Load the configuration for the 7JVR target:

In [None]:
# Load configuration
config = load_config(
    '../config/targets/7jvr.yaml',
    '../config/default.yaml'
)

print("Configuration loaded for target:", config.get('target_info', {}).get('name'))
print("PDB ID:", config.get('target_info', {}).get('pdb_id'))
print("Binding site center:", config.get('binding_site', {}).get('center'))

## Oracle Setup

Initialize the different oracles for molecular evaluation:

In [None]:
# Initialize oracles
print("Initializing oracles...")

# ML-FEP Oracle (fast, low-cost predictions)
ml_fep_oracle = MLFEPOracle(
    target="7jvr",
    config=config
)

# Note: FEP and Docking oracles require additional setup
# For this demo, we'll focus on ML-FEP

print(f"ML-FEP Oracle initialized: {ml_fep_oracle}")

## Molecular Dataset

Create a molecular dataset for evaluation:

In [None]:
# Example SMILES for drug-like molecules
example_smiles = [
    "CC(C)CC(NC(=O)C(NC(=O)OC(C)(C)C)C(C)C)C(=O)NC1CCCCC1",  # Peptidomimetic
    "CCN(CC)CCCC(C)NC1=C2N=CC=NC2=NC=N1",  # Purine derivative
    "CC1=CC=C(C=C1)C(=O)NC2=CC=C(C=C2)S(=O)(=O)N",  # Sulfonamide
    "COC1=CC=C(C=C1)C(=O)NC2=CC=CC=N2",  # Benzamide
    "CC(C)(C)OC(=O)NC1CCN(C1)C(=O)C2=CC=C(C=C2)F",  # Fluorinated compound
    "C1=CC=C(C=C1)C(=O)NC2=CC=C(C=C2)C(=O)O",  # Benzoic acid derivative
    "CC1=CC=C(C=C1)S(=O)(=O)NC2=CC=C(C=C2)C(=O)N",  # Sulfonamide
    "COC1=CC=C2C(=C1)N=CN2C3CCNCC3",  # Benzimidazole
    "CC(C)NC1=NC=NC2=C1C=CC=C2",  # Quinazoline
    "CC1=CC=C(C=C1)C(=O)NC2=CC=C(C=C2)OC",  # Methoxy benzamide
]

# Create molecular dataset
dataset = MolecularDataset(
    smiles=example_smiles,
    name="Example_7JVR_Molecules"
)

# Calculate molecular descriptors
dataset.calculate_descriptors()

print(f"Dataset created with {len(dataset)} molecules")
print("\nDataset preview:")
display(dataset.data.head())

## Oracle Evaluation

Evaluate molecules using the ML-FEP oracle:

In [None]:
# Evaluate molecules with ML-FEP oracle
print("Evaluating molecules with ML-FEP oracle...")

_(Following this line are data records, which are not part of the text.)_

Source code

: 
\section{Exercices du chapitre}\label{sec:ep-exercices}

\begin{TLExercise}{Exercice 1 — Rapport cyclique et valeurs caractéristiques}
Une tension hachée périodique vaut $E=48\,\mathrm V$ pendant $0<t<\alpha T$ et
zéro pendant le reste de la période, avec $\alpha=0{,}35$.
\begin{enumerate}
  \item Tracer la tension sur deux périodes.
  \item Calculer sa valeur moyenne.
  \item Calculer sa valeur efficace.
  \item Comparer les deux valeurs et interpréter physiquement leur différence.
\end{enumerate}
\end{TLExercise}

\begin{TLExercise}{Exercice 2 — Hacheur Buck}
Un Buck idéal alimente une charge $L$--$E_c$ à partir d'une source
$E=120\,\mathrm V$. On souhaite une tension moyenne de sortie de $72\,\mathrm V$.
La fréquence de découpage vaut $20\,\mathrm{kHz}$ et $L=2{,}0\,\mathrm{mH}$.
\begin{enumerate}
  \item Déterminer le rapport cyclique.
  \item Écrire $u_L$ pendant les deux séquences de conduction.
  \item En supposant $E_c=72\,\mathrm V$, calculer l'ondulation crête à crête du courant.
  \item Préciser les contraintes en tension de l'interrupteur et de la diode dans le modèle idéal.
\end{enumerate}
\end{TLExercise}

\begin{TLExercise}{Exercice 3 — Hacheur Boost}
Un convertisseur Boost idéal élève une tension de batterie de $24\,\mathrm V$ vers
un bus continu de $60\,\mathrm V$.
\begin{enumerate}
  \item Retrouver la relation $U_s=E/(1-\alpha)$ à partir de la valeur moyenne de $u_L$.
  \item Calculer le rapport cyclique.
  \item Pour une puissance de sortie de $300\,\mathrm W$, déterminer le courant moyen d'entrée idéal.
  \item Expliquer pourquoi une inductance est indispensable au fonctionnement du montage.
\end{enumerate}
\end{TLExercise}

smiles_list = dataset.get_smiles()
results = ml_fep_oracle.evaluate(smiles_list)

# Create results DataFrame
results_df = pd.DataFrame(results)

print("\nEvaluation results:")
display(results_df[['smiles', 'score', 'ml_fep_score', 'uncertainty', 'confidence']].head())

# Show oracle statistics
print("\nOracle statistics:")
stats = ml_fep_oracle.get_statistics()
for key, value in stats.items():
    print(f"{key}: {value}")

## Visualization

Visualize the evaluation results:

In [None]:
# Create visualizations
fig, axes = plt.subplots(2, 2, figsize=(12, 10))

# Score distribution
axes[0, 0].hist(results_df['score'].dropna(), bins=10, alpha=0.7)
axes[0, 0].set_title('ML-FEP Score Distribution')
axes[0, 0].set_xlabel('Score')
axes[0, 0].set_ylabel('Frequency')

# Uncertainty vs Score
axes[0, 1].scatter(results_df['uncertainty'], results_df['score'], alpha=0.7)
axes[0, 1].set_title('Uncertainty vs Score')
axes[0, 1].set_xlabel('Uncertainty')
axes[0, 1].set_ylabel('Score')

# Confidence distribution
axes[1, 0].hist(results_df['confidence'].dropna(), bins=10, alpha=0.7)
axes[1, 0].set_title('Confidence Distribution')
axes[1, 0].set_xlabel('Confidence')
axes[1, 0].set_ylabel('Frequency')

# Score vs Molecular Weight (from dataset)
merged_df = pd.merge(
    results_df[['smiles', 'score']], 
    dataset.data[['smiles', 'MolWt']], 
    on='smiles'
)
axes[1, 1].scatter(merged_df['MolWt'], merged_df['score'], alpha=0.7)
axes[1, 1].set_title('Score vs Molecular Weight')
axes[1, 1].set_xlabel('Molecular Weight')
axes[1, 1].set_ylabel('Score')

plt.tight_layout()
plt.show()

## Active Learning Demo

Demonstrate active learning with uncertainty sampling:

In [None]:
# Create active learning pipeline
al_pipeline = ActiveLearningPipeline(
    oracles=[ml_fep_oracle],
    strategy="uncertainty_sampling",
    batch_size=3,
    max_iterations=5,
    config=config
)

# Load molecular pool
al_pipeline.load_molecular_pool(smiles_list)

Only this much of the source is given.